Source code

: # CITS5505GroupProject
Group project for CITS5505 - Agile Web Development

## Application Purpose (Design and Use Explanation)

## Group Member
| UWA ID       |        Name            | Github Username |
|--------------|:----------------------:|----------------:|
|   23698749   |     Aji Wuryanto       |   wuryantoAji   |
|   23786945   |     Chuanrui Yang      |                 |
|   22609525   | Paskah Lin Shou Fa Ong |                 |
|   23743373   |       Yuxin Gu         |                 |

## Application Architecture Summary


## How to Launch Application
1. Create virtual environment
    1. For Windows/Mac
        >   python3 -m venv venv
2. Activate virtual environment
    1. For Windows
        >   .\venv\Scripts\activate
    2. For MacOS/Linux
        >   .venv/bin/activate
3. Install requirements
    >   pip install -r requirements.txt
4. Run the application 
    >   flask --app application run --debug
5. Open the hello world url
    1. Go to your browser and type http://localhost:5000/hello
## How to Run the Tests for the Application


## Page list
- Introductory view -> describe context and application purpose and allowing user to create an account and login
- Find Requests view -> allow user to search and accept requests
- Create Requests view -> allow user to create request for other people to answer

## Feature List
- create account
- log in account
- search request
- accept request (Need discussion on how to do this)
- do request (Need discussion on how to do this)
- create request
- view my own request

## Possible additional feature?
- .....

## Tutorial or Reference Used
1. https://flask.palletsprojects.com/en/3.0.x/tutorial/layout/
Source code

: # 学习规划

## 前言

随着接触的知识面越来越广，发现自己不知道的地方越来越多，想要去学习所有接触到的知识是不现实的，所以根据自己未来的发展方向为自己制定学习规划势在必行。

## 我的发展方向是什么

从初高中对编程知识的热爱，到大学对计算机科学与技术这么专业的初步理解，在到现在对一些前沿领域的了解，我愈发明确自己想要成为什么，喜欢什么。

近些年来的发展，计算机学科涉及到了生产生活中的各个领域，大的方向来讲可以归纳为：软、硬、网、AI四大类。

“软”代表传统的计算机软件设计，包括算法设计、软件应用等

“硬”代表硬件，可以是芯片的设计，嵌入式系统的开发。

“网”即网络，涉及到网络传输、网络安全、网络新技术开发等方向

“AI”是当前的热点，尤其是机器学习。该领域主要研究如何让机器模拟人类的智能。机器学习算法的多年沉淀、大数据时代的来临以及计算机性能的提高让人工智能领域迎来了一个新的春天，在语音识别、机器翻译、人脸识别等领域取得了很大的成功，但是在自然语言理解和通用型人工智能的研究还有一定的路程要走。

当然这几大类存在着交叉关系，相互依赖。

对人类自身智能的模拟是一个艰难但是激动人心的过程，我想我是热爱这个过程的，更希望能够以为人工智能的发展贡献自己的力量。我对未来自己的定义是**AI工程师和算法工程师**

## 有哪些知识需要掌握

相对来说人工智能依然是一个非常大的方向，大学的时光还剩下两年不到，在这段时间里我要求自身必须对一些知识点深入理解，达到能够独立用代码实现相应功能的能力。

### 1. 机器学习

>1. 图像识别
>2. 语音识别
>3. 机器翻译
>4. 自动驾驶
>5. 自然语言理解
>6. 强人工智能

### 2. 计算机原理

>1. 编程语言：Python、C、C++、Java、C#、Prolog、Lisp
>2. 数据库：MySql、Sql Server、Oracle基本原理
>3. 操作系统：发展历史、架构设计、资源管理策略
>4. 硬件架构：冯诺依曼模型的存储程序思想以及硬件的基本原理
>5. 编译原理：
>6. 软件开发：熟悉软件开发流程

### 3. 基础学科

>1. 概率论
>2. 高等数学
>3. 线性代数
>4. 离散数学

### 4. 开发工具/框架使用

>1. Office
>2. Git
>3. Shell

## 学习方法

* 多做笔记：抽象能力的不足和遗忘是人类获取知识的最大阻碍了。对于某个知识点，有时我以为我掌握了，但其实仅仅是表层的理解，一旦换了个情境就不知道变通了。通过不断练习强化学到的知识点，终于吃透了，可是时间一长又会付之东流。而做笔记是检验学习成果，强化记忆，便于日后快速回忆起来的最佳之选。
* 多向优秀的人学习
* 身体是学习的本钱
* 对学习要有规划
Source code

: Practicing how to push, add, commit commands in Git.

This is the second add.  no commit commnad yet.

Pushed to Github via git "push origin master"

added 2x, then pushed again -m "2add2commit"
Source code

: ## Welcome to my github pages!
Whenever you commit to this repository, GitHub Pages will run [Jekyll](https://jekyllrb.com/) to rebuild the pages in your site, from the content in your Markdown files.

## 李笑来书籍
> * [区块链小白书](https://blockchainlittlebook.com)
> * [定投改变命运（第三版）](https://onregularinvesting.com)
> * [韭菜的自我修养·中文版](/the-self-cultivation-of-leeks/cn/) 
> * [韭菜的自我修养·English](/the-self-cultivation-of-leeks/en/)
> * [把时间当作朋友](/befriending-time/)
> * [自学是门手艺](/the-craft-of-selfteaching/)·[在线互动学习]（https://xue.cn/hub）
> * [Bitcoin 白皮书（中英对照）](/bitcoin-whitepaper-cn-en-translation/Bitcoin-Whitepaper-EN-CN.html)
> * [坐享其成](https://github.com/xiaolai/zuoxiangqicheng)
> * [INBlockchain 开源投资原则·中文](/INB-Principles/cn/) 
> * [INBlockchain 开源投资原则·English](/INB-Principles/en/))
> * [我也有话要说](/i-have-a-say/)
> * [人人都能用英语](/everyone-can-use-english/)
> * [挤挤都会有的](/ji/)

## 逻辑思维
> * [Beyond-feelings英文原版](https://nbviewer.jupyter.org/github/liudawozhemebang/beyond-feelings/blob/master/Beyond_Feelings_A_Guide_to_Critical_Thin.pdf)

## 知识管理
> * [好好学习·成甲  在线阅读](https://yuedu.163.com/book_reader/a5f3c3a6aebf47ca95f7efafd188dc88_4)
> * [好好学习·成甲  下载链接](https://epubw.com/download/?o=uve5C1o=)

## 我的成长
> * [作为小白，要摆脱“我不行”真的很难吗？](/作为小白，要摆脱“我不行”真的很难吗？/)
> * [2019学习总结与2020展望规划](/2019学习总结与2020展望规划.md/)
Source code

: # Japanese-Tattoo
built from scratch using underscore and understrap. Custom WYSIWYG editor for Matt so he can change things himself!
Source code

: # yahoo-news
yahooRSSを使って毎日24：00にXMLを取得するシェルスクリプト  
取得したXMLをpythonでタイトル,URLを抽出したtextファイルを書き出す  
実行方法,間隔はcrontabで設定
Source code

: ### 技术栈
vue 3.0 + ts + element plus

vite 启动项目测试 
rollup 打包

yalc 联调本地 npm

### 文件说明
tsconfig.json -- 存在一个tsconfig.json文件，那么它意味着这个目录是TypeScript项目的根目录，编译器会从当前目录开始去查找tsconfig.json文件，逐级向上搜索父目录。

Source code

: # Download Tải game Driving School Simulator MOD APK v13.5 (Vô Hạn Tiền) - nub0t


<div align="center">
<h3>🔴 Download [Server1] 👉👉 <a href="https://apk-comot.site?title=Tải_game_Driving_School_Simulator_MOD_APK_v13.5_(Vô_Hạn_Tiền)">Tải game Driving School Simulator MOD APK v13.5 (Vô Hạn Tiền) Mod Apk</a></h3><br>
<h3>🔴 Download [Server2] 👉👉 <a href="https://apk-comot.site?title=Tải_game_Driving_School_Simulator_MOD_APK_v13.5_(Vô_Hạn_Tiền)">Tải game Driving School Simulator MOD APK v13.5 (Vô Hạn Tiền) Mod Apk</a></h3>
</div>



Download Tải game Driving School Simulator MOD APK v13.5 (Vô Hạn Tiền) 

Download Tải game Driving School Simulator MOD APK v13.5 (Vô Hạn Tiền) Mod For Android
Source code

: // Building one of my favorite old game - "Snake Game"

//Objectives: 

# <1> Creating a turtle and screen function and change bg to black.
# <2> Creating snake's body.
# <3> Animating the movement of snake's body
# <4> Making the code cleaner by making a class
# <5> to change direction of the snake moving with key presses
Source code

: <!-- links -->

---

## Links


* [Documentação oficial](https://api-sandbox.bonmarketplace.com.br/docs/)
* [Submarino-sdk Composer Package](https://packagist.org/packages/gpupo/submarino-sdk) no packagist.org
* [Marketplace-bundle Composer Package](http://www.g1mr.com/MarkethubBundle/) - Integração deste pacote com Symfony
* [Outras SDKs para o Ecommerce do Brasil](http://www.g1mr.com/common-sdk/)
- - - - -
**Activity:** Every line in the data that holds the string "Need" should be copied.

**Solution to the problem:**
- accept request (Need discussion on how to do this)
- do request (Need discussion on how to do this)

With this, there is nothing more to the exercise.